#### Listed records

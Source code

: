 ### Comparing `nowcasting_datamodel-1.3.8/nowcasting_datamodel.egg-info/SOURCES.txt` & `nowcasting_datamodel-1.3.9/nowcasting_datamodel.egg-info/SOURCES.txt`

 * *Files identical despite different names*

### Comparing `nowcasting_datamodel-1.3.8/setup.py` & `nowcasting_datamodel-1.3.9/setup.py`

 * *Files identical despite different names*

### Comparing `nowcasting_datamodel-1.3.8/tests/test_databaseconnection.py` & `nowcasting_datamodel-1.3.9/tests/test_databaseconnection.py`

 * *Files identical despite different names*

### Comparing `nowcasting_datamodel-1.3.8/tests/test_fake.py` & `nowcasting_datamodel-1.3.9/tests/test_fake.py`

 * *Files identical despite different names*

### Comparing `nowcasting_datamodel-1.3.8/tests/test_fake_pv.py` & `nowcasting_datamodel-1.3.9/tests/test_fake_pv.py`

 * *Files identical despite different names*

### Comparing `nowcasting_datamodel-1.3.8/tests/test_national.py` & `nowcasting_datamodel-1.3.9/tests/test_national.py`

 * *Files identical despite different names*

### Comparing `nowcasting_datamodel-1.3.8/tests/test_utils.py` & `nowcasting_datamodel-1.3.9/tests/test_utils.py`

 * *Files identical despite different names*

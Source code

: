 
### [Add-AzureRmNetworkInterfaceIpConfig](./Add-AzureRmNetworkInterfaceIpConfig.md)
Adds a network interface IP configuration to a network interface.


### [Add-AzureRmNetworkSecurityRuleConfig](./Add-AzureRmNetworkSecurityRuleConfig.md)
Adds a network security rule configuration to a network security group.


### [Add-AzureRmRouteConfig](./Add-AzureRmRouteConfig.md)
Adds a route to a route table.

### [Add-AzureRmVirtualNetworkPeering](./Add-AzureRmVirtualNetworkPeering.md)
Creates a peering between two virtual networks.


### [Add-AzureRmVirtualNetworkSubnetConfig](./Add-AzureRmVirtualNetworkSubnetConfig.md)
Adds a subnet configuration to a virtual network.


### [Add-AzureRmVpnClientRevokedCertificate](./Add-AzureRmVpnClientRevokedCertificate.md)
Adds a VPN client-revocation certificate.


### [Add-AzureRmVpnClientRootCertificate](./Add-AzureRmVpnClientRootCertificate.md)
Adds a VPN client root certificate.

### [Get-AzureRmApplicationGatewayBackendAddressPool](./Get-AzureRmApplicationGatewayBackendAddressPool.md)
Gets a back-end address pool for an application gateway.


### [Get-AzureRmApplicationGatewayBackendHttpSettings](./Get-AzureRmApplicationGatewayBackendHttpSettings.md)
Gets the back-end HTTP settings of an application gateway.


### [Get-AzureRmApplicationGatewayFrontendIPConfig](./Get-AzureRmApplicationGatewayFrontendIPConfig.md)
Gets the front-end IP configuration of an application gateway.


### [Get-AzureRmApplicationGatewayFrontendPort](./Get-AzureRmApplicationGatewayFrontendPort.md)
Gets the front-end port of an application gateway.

########

Start to finish, copy the records above with no differences.

Source code

: ### Comparing `nowcasting_datamodel-1.3.8/nowcasting_datamodel.egg-info/SOURCES.txt` & `nowcasting_datamodel-1.3.9/nowcasting_datamodel.egg-info/SOURCES.txt`

 * *Files identical despite different names*

### Comparing `nowcasting_datamodel-1.3.8/setup.py` & `nowcasting_datamodel-1.3.9/setup.py`

 * *Files identical despite different names*

### Comparing `nowcasting_datamodel-1.3.8/tests/test_databaseconnection.py` & `nowcasting_datamodel-1.3.9/tests/test_databaseconnection.py`

 * *Files identical despite different names*

### Comparing `nowcasting_datamodel-1.3.8/tests/test_fake.py` & `nowcasting_datamodel-1.3.9/tests/test_fake.py`

 * *Files identical despite different names*

### Comparing `nowcasting_datamodel-1.3.8/tests/test_fake_pv.py` & `nowcasting_datamodel-1.3.9/tests/test_fake_pv.py`

 * *Files identical despite different names*

### Comparing `nowcasting_datamodel-1.3.8/tests/test_national.py` & `nowcasting_datamodel-1.3.9/tests/test_national.py`

 * *Files identical despite different names*

### Comparing `nowcasting_datamodel-1.3.8/tests/test_utils.py` & `nowcasting_datamodel-1.3.9/tests/test_utils.py`

 * *Files identical despite different names*

Source code

: 
### [Add-AzureRmNetworkInterfaceIpConfig](./Add-AzureRmNetworkInterfaceIpConfig.md)
Adds a network interface IP configuration to a network interface.


### [Add-AzureRmNetworkSecurityRuleConfig](./Add-AzureRmNetworkSecurityRuleConfig.md)
Adds a network security rule configuration to a network security group.


### [Add-AzureRmRouteConfig](./Add-AzureRmRouteConfig.md)
Adds a route to a route table.

### [Add-AzureRmVirtualNetworkPeering](./Add-AzureRmVirtualNetworkPeering.md)
Creates a peering between two virtual networks.


### [Add-AzureRmVirtualNetworkSubnetConfig](./Add-AzureRmVirtualNetworkSubnetConfig.md)
Adds a subnet configuration to a virtual network.


### [Add-AzureRmVpnClientRevokedCertificate](./Add-AzureRmVpnClientRevokedCertificate.md)
Adds a VPN client-revocation certificate.


### [Add-AzureRmVpnClientRootCertificate](./Add-AzureRmVpnClientRootCertificate.md)
Adds a VPN client root certificate.

### [Get-AzureRmApplicationGatewayBackendAddressPool](./Get-AzureRmApplicationGatewayBackendAddressPool.md)
Gets a back-end address pool for an application gateway.


### [Get-AzureRmApplicationGatewayBackendHttpSettings](./Get-AzureRmApplicationGatewayBackendHttpSettings.md)
Gets the back-end HTTP settings of an application gateway.


### [Get-AzureRmApplicationGatewayFrontendIPConfig](./Get-AzureRmApplicationGatewayFrontendIPConfig.md)
Gets the front-end IP configuration of an application gateway.


### [Get-AzureRmApplicationGatewayFrontendPort](./Get-AzureRmApplicationGatewayFrontendPort.md)
Gets the front-end port of an application gateway.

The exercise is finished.